It is stretching things to describe the personal allowance as a tax break for the wealthy. Anyone over 120k doesn’t get a peronal allowance.
Do you honestly think a policy of reducing the personal allowance will be a vote winner with low earners? Do you think they would rather give their allowance back because they are angry that the middling London worker on 50k benefits more?
All the distributional impacts on this show most benefits go to those significantly better off – not those that Cameron and before him Clegg claimed
Richard
Do you have a link to any studies that show this (for the income tax allowance at least)? I must say I think that Jim has a point: he’s right that the personal allowance doesn’t benefit anyone earning more than £120k.
It may of course be that the studies stop at anyone earning £120k (or thereabouts), since that is already well into the 98th percentile of incomes; but I can’t really see how Jim is anything other than correct about this.
There are plenty of other things which certainly do benefit the wealthy disproportionately (and which would absolutely benefit from scrutiny and much more serious engagement from Labour) – CGT allowance, CGT rates being lower than income tax rates, the ease with which IHT can be avoided, NI being a lower rate above a certain threshold, plus any number of other reliefs. But I can’t see that, once you are above £120k, the personal allowance is among them.
I can quite see that the PA is of value only if you earn enough to take advantage of its full amount, but I don’t think that’s what Jim was getting at.
I’d like to see some serious analysis of inequality, and just why it is that Labour would be not only morally justified but simply displaying common sense to impose much, much higher taxes on those on mega-incomes (or put another way: if you taxed a banker on £3m at a flat 80%, he’d still take home more than double what someone earning £250k starts with). If you’ve ever wondered why it is that even really well-off people can’t afford houses, this – in a nutshell – is why.
(and I’m a tax lawyer and CTA!)
The IFS have done a lot in this
Easy to find
I hope I address much if the rest in my new book
You’ve ignored the question.
I presume we agree that those on 120k+ are not impacted by the personal allowance?

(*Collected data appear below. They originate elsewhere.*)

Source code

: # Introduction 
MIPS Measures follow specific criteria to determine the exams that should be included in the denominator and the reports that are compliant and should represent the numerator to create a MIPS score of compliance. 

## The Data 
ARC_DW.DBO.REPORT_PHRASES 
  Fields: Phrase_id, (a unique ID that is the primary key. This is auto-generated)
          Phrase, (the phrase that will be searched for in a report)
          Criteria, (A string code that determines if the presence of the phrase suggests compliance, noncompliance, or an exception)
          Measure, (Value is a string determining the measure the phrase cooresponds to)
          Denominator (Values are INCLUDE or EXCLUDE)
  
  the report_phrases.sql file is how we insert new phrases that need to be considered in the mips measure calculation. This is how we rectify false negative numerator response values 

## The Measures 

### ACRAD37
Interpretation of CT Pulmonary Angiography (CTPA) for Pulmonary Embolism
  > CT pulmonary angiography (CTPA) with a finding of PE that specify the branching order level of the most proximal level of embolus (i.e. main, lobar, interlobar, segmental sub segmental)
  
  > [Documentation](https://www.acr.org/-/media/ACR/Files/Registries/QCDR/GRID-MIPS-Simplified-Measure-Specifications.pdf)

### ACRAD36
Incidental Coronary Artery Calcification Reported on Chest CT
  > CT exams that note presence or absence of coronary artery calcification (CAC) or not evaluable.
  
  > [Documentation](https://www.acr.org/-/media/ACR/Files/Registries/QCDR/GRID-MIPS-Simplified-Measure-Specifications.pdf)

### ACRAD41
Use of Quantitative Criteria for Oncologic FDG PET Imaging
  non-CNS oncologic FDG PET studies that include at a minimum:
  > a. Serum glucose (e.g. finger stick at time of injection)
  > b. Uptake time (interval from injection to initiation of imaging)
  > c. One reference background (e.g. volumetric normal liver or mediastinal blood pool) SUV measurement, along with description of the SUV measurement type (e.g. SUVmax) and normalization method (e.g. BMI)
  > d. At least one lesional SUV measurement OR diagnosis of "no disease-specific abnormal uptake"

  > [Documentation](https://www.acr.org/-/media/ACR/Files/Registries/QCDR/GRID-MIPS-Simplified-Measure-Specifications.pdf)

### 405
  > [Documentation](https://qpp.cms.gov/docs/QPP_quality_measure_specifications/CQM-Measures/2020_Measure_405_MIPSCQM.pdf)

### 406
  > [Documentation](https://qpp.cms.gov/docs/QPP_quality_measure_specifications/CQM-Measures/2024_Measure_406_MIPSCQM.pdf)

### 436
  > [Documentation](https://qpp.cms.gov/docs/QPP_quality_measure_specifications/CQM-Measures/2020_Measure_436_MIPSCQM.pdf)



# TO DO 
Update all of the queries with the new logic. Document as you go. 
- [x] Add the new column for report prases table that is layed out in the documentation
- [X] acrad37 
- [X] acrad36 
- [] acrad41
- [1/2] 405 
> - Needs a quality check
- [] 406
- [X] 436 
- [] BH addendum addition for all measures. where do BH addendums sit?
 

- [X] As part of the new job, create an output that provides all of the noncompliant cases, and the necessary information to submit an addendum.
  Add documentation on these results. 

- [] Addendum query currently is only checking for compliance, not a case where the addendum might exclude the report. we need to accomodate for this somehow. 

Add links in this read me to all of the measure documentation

So the question remains, do you think that reducing personal allowances for the very low earners would be politically popular? Do you think that the benefit the lower earner gets from extra cash in their pocket is outweighed in their minds by the fact that a middle earner gets a bigger boost?
The low earner would get more benefit by serious restructuring of the much broader system
Right now they are being conned
The IFS agrees
Well it makes sense as part of a package – but then that was rather what I was getting at! I wasn’t disagreeing, merely seeking to see whether the income tax PA was an issue in itself. I can see that it helps someone earning (say) £70k more than someone on £8.5k (poor souls, literally and metaphorically), but once you get into mega-incomes (actually that’s inaccurate: ‘high but not society-trashingly huge’ would be better), this one measure itself is withdrawn. Look forward to reading the book.
What alternatives are there to help lower earners out once you get to zero income tax:
1) Tax credits paid for by reducing personal allowances for medium earners. Perhaps. But this is simply taxing the medium earners to pay more benefits which isn’t a vote winner
2) Different rates of VAT for low earners verses medium earners, funded by reducing personal allowance of medium earners. This would be an adiminstrative nightmare.
At the end of the day I don’t see how they are getting conned by not paying any income tax. To think that you need the mindset that any tax rise is good for low earners, as long as it hurts the middle earner more.
A basic income
Search Murphy and Reed Class Think Tank and you will find it
On low incomes, far more is taken from each extra £ earned via clawback of tax credits than in income tax. The “emergency” budget included an increase in the taper rate for tax credits from 41% to 48% – that’s a similar effect to a 7p rise in income tax. And a cut in the amount that can be earned before clawbacks from £6,420 to either £3,850 or nil (depending on circumstances) – a similar effect to cutting or abolishing the personal allowance.
So if you look at the combined tax and benefit system, people on low incomes are already seeing their personal allowance cut, and tax rates increased. Raising the income tax personal allowance won’t offset that. You really have to look at the combined system to get a fair picture. The combined changes are massively detrimental to people on low incomes, while raising the personal allowance benefits people on higher incomes.
A minor point: people earning up to £140k can get the benefit of the full personal allowance providing they contribute £40k to a pension. It is when you earn £150k or £160k that you are likely to get no benefit from the personal allowance.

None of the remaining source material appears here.